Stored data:

::::

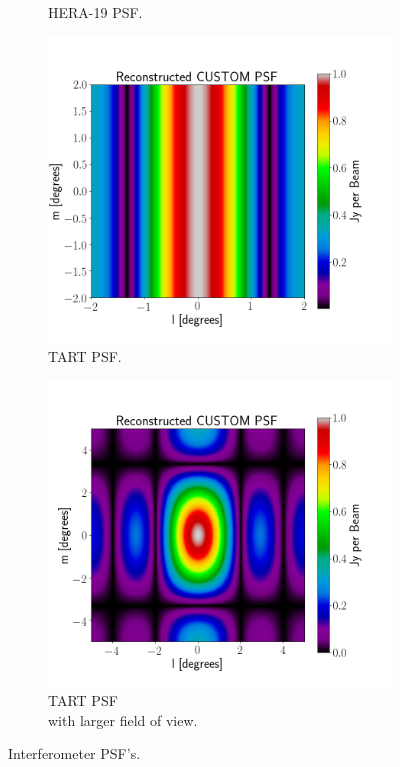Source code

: \begin{figure}[H]
\begin{subfigure}[b]{0.49\textwidth}
    \caption{HERA-19 PSF.}
    \label{fig:HERA-19 PSF}
  \end{subfigure}
  \newline
  \begin{subfigure}[b]{0.49\textwidth}
    \includegraphics[width=\textwidth]{images/TART_PSF.png}
    \caption{TART PSF.}
    \label{fig:TART PSF}
  \end{subfigure}
  \begin{subfigure}[b]{0.49\textwidth}
    \includegraphics[width=\textwidth]{images/TART_PSF_CORRECT.png}
    \caption{TART PSF \\with larger field of view.}
    \label{fig:TART PSF FOV}
    \vspace{-4mm}
  \end{subfigure}
  \caption{Interferometer PSF's.}
\end{figure}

::::

TASK STATEMENT: Keep the pictures out of the copy and write out the data exactly as it stands.

TASK RESPONSE:
Source code

: \begin{figure}[H]
\begin{subfigure}[b]{0.49\textwidth}
    \caption{HERA-19 PSF.}
    \label{fig:HERA-19 PSF}
  \end{subfigure}
  \newline
  \begin{subfigure}[b]{0.49\textwidth}
    \includegraphics[width=\textwidth]{images/TART_PSF.png}
    \caption{TART PSF.}
    \label{fig:TART PSF}
  \end{subfigure}
  \begin{subfigure}[b]{0.49\textwidth}
    \includegraphics[width=\textwidth]{images/TART_PSF_CORRECT.png}
    \caption{TART PSF \\with larger field of view.}
    \label{fig:TART PSF FOV}
    \vspace{-4mm}
  \end{subfigure}
  \caption{Interferometer PSF's.}
\end{figure}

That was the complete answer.